Bridge Quartet – Wigmore Hall (20 December)

Bridge
String Quintett in E minor *
Ravel
String Quartet in F
Brahms
String Quartet No.2 in A minor, Op. 51/2

Bridge String Quartet
[Madeleine Mitchell & Catherine Schofield(violins); Michael Schofield (viola) & Lucy Wilding (cello)]
with Ivo-Jan van der Werff (viola) *


Reviewed by: Richard Whitehouse

Reviewed: 20 December, 2003
Venue: Wigmore Hall, London

Having, naturally enough, put Frank Bridge at the centre of its repertoire over a 14-year career, it made sense for the Bridge Quartet to include a work by the composer for this return to the Wigmore Hall. A rediscovery too, as Bridge’s ’String Quintett’ (note the deliberately archaic spelling) seems not to have been revived since its premiere at the Royal College of Music on 4th December 1901!

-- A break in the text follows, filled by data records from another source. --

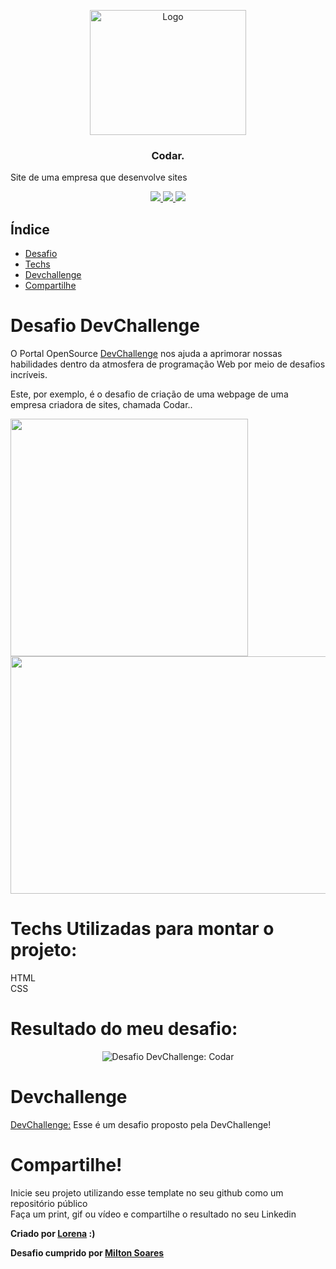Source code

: 
<p align="center">
  <a href="http://www.freepik.com">
    <img src="https://i.ibb.co/stqTkc6/video-call.png" alt="Logo" width="250" height="200">
  </a>
</p>
<p align="center">
  <h3 align="center">Codar.</h3>
    Site de uma empresa que desenvolve sites
</p>
<div align="center">

<a href="https://www.linkedin.com/in/soaresmilton/" target="_blank">
  <img src="https://img.shields.io/badge/linkedin-%230077B5.svg?&style=for-the-badge&logo=linkedin&logoColor=white" /> 
</a>
<a href="https://www.youtube.com/watch?v=07i0QsuVGkw" target="_blank">
  <img src="https://img.shields.io/badge/youtube-%23FF0000.svg?&style=for-the-badge&logo=youtube&logoColor=white" />
</a>
<a href="https://www.instagram.com/soaresmiltinho/" target="_blank">
  <img src="https://img.shields.io/badge/instagram-%23E4405F.svg?&style=for-the-badge&logo=instagram&logoColor=white" />
</a>
</div>

## Índice

* [Desafio](#desafio)
* [Techs](#techs)
* [Devchallenge](#devchallenge) 
* [Compartilhe](#compartilhe)


# Desafio DevChallenge
O Portal OpenSource <a href=""> DevChallenge</a> nos ajuda a aprimorar nossas habilidades dentro da atmosfera de programação Web por meio de desafios incríveis.

Este, por exemplo, é o desafio de criação de uma webpage de uma empresa criadora de sites, chamada Codar..

<img src="https://i.ibb.co/2gB9Hkc/codar-mobile.png" width="380" height="380">
<img src="https://i.ibb.co/wpnzvcs/codar-desktop.jpg" width="580" height="380">

# Techs Utilizadas para montar o projeto: 
HTML<br>
CSS

# Resultado do meu desafio:

<div align="center">
<img src="assets/CodarChallenge.gif" alt="Desafio DevChallenge: Codar">
</div>


# Devchallenge
<a href="https://devchallenge.now.sh/"> DevChallenge:</a> Esse é um desafio proposto pela DevChallenge!

# Compartilhe!
Inicie seu projeto utilizando esse template no seu github como um repositório público<br>
Faça um print, gif ou vídeo e compartilhe o resultado no seu Linkedin<br>

<b> 
Criado por  <a href="https://github.com/Lorenalgm">Lorena</a> :)
</b>

<b> Desafio cumprido por <a href="https://github.com/soaresmilton">Milton Soares</a> </b>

As effectively a graduation exercise, one can understand why the 22-year-old composer chose not to press its claims – the more so given the stream of chamber works that Bridge composed over the next decade. That said, the Quintet impresses both through its technical finish and in the formal ingenuity worked into an outwardly conventional four-movement structure; in which respect, the descending unison phrase which opens the work and returns throughout as a ’motto’ theme can be said to foreshadow the ’phantasie’-form of many of Bridge’s subsequent works.

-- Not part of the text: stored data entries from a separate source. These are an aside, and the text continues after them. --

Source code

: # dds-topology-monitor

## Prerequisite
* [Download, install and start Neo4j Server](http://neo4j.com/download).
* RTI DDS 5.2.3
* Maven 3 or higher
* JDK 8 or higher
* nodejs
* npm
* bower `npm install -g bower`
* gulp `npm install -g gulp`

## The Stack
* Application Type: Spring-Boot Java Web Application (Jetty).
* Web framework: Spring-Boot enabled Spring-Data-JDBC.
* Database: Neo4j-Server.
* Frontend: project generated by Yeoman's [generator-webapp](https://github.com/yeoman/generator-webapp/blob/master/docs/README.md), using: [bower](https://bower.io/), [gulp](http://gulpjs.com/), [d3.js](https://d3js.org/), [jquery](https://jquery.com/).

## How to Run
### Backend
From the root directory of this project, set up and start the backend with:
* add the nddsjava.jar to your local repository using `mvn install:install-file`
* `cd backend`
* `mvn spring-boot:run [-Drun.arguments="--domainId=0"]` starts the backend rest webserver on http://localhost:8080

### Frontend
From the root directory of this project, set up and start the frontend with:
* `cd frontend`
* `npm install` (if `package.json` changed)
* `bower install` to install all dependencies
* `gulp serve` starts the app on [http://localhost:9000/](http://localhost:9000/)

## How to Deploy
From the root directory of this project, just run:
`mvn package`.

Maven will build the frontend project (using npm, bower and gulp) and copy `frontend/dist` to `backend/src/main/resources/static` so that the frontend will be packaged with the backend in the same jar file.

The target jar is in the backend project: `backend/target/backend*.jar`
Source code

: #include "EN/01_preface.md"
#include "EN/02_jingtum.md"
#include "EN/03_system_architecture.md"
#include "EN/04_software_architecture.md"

There are some striking incidental touches: the eloquent transition to the reprise in the opening Allegro; the rapt mood sustained at the close of the Andante; the already characteristic grotesquerie in the Presto’s trio section; and the succinct tying up of thematic loose ends in the finale’s affirmative coda.

The quintet was given a confident and well-prepared performance by the Bridge Quartet and Ivo-Jan van der Werff, his second viola part melding into the texture in a way akin to the late chamber music of Dvorák – in whose ’American’ String Quintet (not to be confused with the famous ’American’ String Quartet!) Bridge had himself taken second viola early in 1901 – rather than the densely contrapuntal manner more usual with Brahms.

One hopes that both it and the even earlier B flat Quartet will feature on a follow-up disc to the Bridge’s often excellent cycle of Bridge’s numbered quartets.

The gallic element evident in Bridge’s music from the outset has often been remarked upon – and, even though the quintet pre-dates Ravel’s quartet by almost two years, the pairing worked well here. Moreover, the performance, though not without its interpretative rough edges, was an impressive one – unusually strong and decisive in the first movement, and with an almost angular gait in the famous Scherzo. Marginally too restive in mood, the slow movement brought excellent ensemble playing, with the vigorous finale seeming less of an ’added on’ formal solution than is often the case.

In the context of his chamber output as a whole, Brahms’s quartets rarely receive a positive press. Less motivically obsessive than its C minor companion, while more coherent overall than its B flat successor, the A minor conceals a Schubertian pathos beneath its technical finish, with the relation in performance between them determining the effectiveness of the interpretation. The Bridge Quartet found an attractive wistfulness in the opening two movements, such that Schubert’s own A minor quartet was never far away, and if the ’quasi menuetto’ third movement lacked a degree of subtlety in the unfolding of its harmonic rhythm, the stamping rhythmic drive of the finale was tellingly sustained.

A performance, then, which brought out the humanity in Brahms’s music, and how apposite that the finale of Haydn’s ’Bird’ quartet (Op.33/3) should follow as an encore – rounding off an excellent evening’s music-making.